The number of job vacancies in the US edged up to 5.5m from 5.4 in August, according to Jobs Openings and Labour Turnover report publishhed by the Bureau of Labor Statistics today.
The reports showed that the total number of hires was 5m, also little changed from August.
The number a quits, which is used as a gauge of worker confidence, came in at 2.7m, unchanged from August. The quits rate has held between 2.7m and 2.8m for the last 13 months after steadily edging upward since the end of the recession.
The data paints a picture of a labour market in fine fettle. Figures published last week showed that the US unemployment rate had fallen to a seven-year low.

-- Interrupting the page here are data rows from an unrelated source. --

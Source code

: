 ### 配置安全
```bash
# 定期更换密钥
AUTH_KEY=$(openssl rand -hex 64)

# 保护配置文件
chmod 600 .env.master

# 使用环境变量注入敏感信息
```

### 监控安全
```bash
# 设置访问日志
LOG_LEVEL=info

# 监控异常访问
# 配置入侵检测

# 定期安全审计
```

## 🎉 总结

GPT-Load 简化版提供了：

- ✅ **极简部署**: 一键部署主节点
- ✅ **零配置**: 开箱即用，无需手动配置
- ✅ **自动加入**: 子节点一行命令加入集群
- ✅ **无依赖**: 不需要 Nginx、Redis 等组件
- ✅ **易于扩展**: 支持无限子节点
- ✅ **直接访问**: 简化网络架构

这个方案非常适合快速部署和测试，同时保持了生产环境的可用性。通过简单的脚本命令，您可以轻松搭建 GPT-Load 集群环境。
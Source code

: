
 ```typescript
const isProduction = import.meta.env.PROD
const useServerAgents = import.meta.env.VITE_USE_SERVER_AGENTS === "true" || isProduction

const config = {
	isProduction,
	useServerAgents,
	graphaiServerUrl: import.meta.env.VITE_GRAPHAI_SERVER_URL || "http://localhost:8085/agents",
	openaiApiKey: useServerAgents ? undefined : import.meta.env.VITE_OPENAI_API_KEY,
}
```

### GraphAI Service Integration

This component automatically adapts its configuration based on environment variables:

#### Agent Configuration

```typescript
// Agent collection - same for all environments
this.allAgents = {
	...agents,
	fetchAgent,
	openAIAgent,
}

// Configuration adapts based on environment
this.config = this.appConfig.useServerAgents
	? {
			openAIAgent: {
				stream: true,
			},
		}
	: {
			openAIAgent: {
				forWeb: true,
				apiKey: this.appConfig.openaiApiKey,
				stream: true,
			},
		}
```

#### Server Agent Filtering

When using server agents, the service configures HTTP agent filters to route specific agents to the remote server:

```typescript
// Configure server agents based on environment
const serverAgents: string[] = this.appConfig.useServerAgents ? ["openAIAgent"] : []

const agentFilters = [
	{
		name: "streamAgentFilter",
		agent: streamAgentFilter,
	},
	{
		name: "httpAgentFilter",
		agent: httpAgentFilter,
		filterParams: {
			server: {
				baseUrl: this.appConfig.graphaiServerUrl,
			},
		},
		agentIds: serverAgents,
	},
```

The number of job openings is up 18 per cent year-on-year and now close to a record high. Economists are expected pay to begin rising unless employers hire more people who left the labour market during the recession.
"Whether employers can continue to be so picky as the unemployment rate drops to very low levels is an open question, but if they do it's hard to see how rising net demand for labor can't be followed by accelerating wages," said Ian Shepherdson, chief economist at Pantheon Macroeconomics.
The US participation rate – the percentage of the population over the age of 16 that is in the labour force – is 62.4 per cent, below pre-recession levels of 66 per cent. It shows a number of people who lost their jobs during the recession have yet to return to the jobs market.